Asi que esto es lo que hay. Y esto no es una lotería: sin encuestas estaríamos completamente ciegos, como quien tira unos dados al azar. Con ellas vemos borroso, pero vemos. No pueden decirnos con seguridad cuál será el resultado de unas elecciones, pero sí pueden decirnos qué resultados NO se van a dar de ninguna manera y cuál es el marco general. Acotan el terreno, y convierten en imposibles la mayor parte de los resultados.

Mañana, por ejemplo, el PSOE no conseguirá ni el 22% ni el 31% de los votos. Estamos seguros de que logrará alguna cifra intermedia, probablemente “muy” intermedia. Si no tuviéramos encuestas (seamos sinceros) no tendríamos ni idea de ello, y más de la mitad de los lectores apostarían por porcentajes que caerían fuera de esa horquilla.

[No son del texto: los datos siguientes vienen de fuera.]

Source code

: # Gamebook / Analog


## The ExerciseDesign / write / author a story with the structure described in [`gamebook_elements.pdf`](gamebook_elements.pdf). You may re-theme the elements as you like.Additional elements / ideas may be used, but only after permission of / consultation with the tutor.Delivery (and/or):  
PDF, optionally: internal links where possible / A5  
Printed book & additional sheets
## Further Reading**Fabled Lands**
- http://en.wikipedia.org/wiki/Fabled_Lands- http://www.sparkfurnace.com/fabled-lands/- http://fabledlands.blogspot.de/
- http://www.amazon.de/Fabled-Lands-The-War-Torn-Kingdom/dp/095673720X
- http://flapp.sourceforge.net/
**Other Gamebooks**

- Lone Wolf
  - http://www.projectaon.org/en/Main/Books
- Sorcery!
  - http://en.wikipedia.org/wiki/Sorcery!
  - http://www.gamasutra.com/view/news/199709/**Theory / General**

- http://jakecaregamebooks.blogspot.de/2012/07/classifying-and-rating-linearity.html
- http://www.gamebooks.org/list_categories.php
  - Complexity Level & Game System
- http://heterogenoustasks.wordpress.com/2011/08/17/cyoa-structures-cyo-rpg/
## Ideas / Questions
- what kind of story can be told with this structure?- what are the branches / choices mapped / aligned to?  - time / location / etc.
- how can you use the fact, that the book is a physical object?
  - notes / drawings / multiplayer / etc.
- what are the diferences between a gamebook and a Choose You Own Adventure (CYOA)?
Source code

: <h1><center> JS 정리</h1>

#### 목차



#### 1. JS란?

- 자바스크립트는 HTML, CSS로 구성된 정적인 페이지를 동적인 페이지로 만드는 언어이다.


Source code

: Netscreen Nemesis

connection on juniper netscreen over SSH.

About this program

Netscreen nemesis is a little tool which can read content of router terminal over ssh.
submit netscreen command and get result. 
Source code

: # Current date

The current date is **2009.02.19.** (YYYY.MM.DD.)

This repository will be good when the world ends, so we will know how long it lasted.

Puede que esta incertidumbre no dejase contento a Einstein, porque era un hombre antiguo, de esos que creían, en su inocencia, que todo se podía medir con precisión. Estaba equivocado: la realidad es más compleja que lo que él imaginaba y la incertidumbre es una característica inherente a nuestro mundo. Pero eso no nos impide saber mucho sobre lo que nos rodea. De hecho, sabemos cada vez más, y mucho más que lo que Einstein supo jamás.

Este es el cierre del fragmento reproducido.